Transformer with Multi-level Grid Features and Depth Pooling for Image Captioning

Doanh C. Bui, Tam V. Nguyen, and Khang Nguyen

Abstract: Image captioning is an exciting yet challenging problem in both computer vision and natural language processing research. In recent years, this problem has been addressed by Transformer-based models optimized with Cross-Entropy loss and boosted performance via Self-Critical Sequence Training. Two types of representations are embedded into captioning models: grid features and region features, and there have been attempts to include 2D geometry information in the self-attention computation. However, the 3D order of object appearances is not considered, leading to confusion for the model in cases of complex scenes with overlapped objects. In addition, recent studies using only feature maps from the last layer or block of a pretrained CNN-based model may lack spatial information. In this paper, we present the Transformer-based captioning model dubbed TMDNet.
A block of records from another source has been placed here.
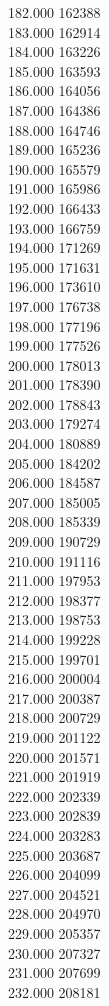 { 182.000	162388 \\
 183.000	162914 \\
 184.000	163226 \\
 185.000	163593 \\
 186.000	164056 \\
 187.000	164386 \\
 188.000	164746 \\
 189.000	165236 \\
 190.000	165579 \\
 191.000	165986 \\
 192.000	166433 \\
 193.000	166759 \\
 194.000	171269 \\
 195.000	171631 \\
 196.000	173610 \\
 197.000	176738 \\
 198.000	177196 \\
 199.000	177526 \\
 200.000	178013 \\
 201.000	178390 \\
 202.000	178843 \\
 203.000	179274 \\
 204.000	180889 \\
 205.000	184202 \\
 206.000	184587 \\
 207.000	185005 \\
 208.000	185339 \\
 209.000	190729 \\
 210.000	191116 \\
 211.000	197953 \\
 212.000	198377 \\
 213.000	198753 \\
 214.000	199228 \\
 215.000	199701 \\
 216.000	200004 \\
 217.000	200387 \\
 218.000	200729 \\
 219.000	201122 \\
 220.000	201571 \\
 221.000	201919 \\
 222.000	202339 \\
 223.000	202839 \\
 224.000	203283 \\
 225.000	203687 \\
 226.000	204099 \\
 227.000	204521 \\
 228.000	204970 \\
 229.000	205357 \\
 230.000	207327 \\
 231.000	207699 \\
 232.000	208181 \\
}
Our model includes one module to aggregate multi-level grid features (MGFA) to enrich the representation ability using prior knowledge, and another module to effectively embed the image’s depth-grid aggregation (DGA) into the model space for better performance. The proposed model demonstrates its effectiveness via evaluation on the MS-COCO “Karpathy” test split across five standard metrics.

This work was conducted under the supervision of Prof. Tam V. Nguyen (University of Dayton) and Prof. Khang Nguyen (University of Information Technology, VNU-HCM).